Collection entries:
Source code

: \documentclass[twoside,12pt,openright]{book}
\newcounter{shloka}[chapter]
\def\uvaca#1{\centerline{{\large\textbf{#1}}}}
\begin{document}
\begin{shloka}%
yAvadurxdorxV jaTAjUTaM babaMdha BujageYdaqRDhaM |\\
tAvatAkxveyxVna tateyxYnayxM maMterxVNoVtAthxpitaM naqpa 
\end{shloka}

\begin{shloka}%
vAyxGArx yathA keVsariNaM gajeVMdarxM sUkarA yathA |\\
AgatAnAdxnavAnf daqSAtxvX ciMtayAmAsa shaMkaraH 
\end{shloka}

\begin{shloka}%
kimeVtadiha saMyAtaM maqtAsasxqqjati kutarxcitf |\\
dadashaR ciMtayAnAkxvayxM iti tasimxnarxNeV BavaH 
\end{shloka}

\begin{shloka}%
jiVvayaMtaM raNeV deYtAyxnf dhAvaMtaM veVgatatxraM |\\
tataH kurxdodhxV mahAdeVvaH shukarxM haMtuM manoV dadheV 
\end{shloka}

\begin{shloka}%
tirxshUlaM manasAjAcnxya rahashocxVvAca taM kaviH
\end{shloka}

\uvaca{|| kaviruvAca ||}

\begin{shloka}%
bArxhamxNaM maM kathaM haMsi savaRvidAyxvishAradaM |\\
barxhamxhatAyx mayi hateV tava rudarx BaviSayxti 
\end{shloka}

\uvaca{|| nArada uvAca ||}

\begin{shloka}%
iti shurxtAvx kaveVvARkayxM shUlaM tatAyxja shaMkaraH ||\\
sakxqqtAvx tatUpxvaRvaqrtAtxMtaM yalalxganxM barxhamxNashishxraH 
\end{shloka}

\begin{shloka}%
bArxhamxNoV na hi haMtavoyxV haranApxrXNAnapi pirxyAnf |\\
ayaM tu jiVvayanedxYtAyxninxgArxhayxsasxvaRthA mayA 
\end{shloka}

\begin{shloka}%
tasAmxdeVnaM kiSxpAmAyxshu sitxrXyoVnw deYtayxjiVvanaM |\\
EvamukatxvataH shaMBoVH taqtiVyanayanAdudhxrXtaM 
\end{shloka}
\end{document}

▶ _What you should do_
Search the entries for the word "shaMkaraH", then gather every line that has it.

▶ _Answer to the exercise_
AgatAnAdxnavAnf daqSAtxvX ciMtayAmAsa shaMkaraH 
iti shurxtAvx kaveVvARkayxM shUlaM tatAyxja shaMkaraH ||\\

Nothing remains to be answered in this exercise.